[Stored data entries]

..............................

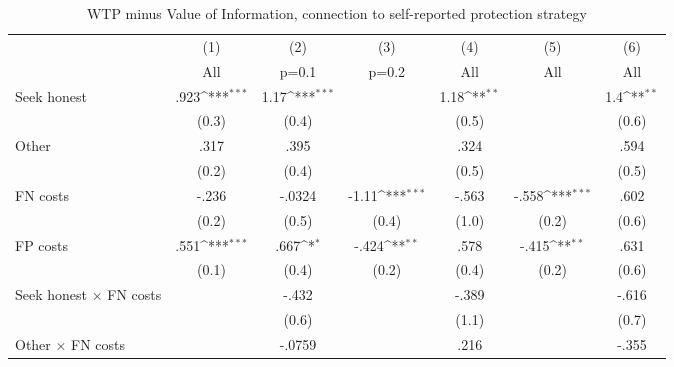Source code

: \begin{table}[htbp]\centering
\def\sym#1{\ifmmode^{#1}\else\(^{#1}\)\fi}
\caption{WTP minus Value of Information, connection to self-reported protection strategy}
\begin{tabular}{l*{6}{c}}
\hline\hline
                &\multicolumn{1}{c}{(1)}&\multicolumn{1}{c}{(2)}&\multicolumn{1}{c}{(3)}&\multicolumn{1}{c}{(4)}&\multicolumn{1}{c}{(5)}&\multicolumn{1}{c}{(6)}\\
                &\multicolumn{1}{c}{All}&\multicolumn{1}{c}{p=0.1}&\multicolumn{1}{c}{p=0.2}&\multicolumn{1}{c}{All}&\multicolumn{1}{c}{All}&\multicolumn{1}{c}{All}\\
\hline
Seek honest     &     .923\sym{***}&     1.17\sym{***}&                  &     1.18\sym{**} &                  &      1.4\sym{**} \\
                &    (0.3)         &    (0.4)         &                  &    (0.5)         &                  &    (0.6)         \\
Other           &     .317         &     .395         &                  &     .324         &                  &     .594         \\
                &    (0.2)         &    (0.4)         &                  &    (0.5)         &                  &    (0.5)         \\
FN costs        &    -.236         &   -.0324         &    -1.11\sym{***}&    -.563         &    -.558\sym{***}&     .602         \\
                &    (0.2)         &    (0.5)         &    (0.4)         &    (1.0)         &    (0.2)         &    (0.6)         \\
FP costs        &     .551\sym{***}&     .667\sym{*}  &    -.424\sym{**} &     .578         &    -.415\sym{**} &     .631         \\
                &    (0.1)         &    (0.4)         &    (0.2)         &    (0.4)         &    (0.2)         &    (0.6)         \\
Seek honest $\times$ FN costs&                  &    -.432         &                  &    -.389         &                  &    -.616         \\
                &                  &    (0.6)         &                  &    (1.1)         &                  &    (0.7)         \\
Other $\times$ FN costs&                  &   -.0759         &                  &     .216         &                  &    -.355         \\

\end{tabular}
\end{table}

..............................

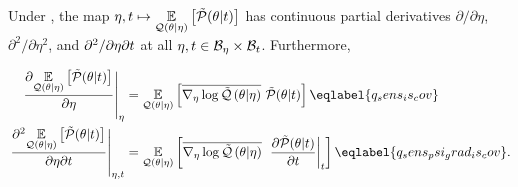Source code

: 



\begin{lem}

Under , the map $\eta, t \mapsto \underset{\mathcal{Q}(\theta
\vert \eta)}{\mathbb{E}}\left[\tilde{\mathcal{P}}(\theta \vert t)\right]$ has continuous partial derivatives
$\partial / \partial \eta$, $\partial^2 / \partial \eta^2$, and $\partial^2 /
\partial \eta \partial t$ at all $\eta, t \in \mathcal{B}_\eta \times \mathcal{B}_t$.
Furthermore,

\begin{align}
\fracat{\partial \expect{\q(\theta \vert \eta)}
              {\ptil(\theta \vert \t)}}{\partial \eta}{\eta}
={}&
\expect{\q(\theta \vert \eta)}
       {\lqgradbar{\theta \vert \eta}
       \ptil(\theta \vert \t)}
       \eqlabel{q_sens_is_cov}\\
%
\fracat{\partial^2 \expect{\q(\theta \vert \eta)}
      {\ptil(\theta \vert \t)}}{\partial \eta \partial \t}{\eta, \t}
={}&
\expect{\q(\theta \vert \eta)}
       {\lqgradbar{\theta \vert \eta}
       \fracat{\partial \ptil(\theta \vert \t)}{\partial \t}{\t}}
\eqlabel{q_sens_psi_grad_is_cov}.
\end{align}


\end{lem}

..............................

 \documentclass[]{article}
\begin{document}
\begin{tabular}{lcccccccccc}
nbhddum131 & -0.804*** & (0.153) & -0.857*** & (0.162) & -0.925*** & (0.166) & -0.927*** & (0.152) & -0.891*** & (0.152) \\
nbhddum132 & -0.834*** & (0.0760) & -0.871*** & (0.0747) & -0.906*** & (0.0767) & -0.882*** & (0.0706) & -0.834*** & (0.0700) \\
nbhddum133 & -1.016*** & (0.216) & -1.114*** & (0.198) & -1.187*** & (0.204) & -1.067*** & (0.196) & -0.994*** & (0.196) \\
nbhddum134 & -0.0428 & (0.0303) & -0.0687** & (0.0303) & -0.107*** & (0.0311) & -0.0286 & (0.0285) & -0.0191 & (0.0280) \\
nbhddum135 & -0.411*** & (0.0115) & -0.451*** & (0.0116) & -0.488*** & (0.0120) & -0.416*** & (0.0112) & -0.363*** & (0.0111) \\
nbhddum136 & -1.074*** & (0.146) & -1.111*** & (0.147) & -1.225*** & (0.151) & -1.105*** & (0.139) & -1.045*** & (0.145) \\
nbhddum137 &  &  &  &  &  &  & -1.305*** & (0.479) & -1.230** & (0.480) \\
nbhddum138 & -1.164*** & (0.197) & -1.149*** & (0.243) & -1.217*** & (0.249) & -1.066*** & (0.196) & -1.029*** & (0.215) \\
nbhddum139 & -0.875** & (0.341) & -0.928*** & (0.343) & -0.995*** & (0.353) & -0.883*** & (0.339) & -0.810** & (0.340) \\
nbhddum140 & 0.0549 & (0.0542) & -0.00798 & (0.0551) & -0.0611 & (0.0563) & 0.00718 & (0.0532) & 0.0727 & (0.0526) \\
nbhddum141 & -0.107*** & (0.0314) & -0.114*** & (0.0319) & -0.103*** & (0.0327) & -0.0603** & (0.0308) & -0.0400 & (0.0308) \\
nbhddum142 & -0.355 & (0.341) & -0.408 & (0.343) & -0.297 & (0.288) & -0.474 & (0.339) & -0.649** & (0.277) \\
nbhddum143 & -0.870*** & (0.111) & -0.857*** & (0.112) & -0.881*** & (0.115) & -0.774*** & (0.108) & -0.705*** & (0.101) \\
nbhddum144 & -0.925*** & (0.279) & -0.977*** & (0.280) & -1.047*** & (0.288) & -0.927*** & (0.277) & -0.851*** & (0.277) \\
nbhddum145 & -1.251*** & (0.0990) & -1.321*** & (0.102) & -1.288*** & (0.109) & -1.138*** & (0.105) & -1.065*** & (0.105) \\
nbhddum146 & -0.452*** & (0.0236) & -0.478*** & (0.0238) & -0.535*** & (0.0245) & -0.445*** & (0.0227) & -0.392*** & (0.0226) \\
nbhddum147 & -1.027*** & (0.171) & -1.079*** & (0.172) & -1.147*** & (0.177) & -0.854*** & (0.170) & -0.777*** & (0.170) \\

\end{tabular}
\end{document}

..............................

> **Instructions for the task**:
Every line above from the line with "nbhddum133 & -1.016***" to the line with "-1.230** & (0.480) \\", inclusive, must be returned exactly; no other line belongs in the reply.

> **Answer**:
nbhddum133 & -1.016*** & (0.216) & -1.114*** & (0.198) & -1.187*** & (0.204) & -1.067*** & (0.196) & -0.994*** & (0.196) \\
nbhddum134 & -0.0428 & (0.0303) & -0.0687** & (0.0303) & -0.107*** & (0.0311) & -0.0286 & (0.0285) & -0.0191 & (0.0280) \\
nbhddum135 & -0.411*** & (0.0115) & -0.451*** & (0.0116) & -0.488*** & (0.0120) & -0.416*** & (0.0112) & -0.363*** & (0.0111) \\
nbhddum136 & -1.074*** & (0.146) & -1.111*** & (0.147) & -1.225*** & (0.151) & -1.105*** & (0.139) & -1.045*** & (0.145) \\
nbhddum137 &  &  &  &  &  &  & -1.305*** & (0.479) & -1.230** & (0.480) \\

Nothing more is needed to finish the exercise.